At the risk of going all Ted Lasso (NSFW) on our readers, let’s start with a brief motivational quote: There’s no “I” in team.
There’s also no “I” in Product-Led Sales.
Yes, completely. 🙃
However, it’s still a good reminder of how much has changed in the sales world. As product-led software companies have exploded, so has the Product-Led Sales approach that unites the full go-to-market team around modern, effective sales playbooks.
In this article, we’ll first define both the sales-led and product-led approaches to acquisition and retention. Then, we’ll dive deep into which approach is best depending on your business plan and priorities.
The sales-led approach (AKA: the traditional take)
In the traditional sales-led approach, sales teams themselves are the main source of customer acquisition, conversions, retention, and expansion.
Sales teams shoulder the burden of hitting the company’s revenue goal. Marketing and product help make it happen, but closing deals and booking revenue is driven by the sales team.

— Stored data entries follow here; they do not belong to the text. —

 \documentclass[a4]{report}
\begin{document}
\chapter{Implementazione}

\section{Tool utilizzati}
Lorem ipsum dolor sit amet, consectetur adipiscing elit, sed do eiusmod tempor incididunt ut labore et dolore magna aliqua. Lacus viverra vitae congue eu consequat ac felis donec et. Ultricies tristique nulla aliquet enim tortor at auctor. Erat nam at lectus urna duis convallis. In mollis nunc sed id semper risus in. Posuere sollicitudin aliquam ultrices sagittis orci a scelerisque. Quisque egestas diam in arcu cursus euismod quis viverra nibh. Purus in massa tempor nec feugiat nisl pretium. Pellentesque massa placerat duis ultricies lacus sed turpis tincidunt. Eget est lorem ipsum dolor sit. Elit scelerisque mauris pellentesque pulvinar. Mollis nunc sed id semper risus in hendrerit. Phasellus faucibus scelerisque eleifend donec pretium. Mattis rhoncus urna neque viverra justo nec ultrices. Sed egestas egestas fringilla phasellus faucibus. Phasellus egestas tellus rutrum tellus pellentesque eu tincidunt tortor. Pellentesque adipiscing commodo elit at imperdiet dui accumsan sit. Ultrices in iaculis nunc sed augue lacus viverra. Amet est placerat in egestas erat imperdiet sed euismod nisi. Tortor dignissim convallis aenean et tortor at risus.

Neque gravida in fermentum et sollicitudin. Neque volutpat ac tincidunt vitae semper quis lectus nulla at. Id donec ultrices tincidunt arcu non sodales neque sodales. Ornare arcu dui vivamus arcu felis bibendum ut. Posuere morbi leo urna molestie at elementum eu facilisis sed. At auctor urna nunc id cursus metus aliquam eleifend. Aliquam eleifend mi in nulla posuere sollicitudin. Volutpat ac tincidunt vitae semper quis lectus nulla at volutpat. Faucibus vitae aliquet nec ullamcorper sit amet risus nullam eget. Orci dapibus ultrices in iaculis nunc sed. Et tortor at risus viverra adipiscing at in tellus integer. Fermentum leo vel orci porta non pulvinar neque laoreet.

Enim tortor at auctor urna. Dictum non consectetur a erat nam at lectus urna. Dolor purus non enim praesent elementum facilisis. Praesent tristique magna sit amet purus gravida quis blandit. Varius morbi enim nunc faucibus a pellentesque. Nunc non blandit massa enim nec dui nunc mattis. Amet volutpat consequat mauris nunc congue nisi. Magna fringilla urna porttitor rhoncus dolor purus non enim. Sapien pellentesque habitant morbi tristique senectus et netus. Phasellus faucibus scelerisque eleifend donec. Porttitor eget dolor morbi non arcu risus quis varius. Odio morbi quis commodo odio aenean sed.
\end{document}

Before the product-led approach, all that existed was the traditional top-down sales motion. It made sense for most companies to take this route to market for a few reasons:
- Products were highly technical.
- Onboarding was complex, long, or both.
- Prospects needed a ton of education up front on the problem itself.
- And more…
The product-led growth model (PLG)
Contrary to popular belief, PLG does not sit in direct opposition to traditional sales, in fact most well-known PLG companies like Zoom, HubSpot, or Dropbox have robust sales teams, they just operate differently — more on that in next section.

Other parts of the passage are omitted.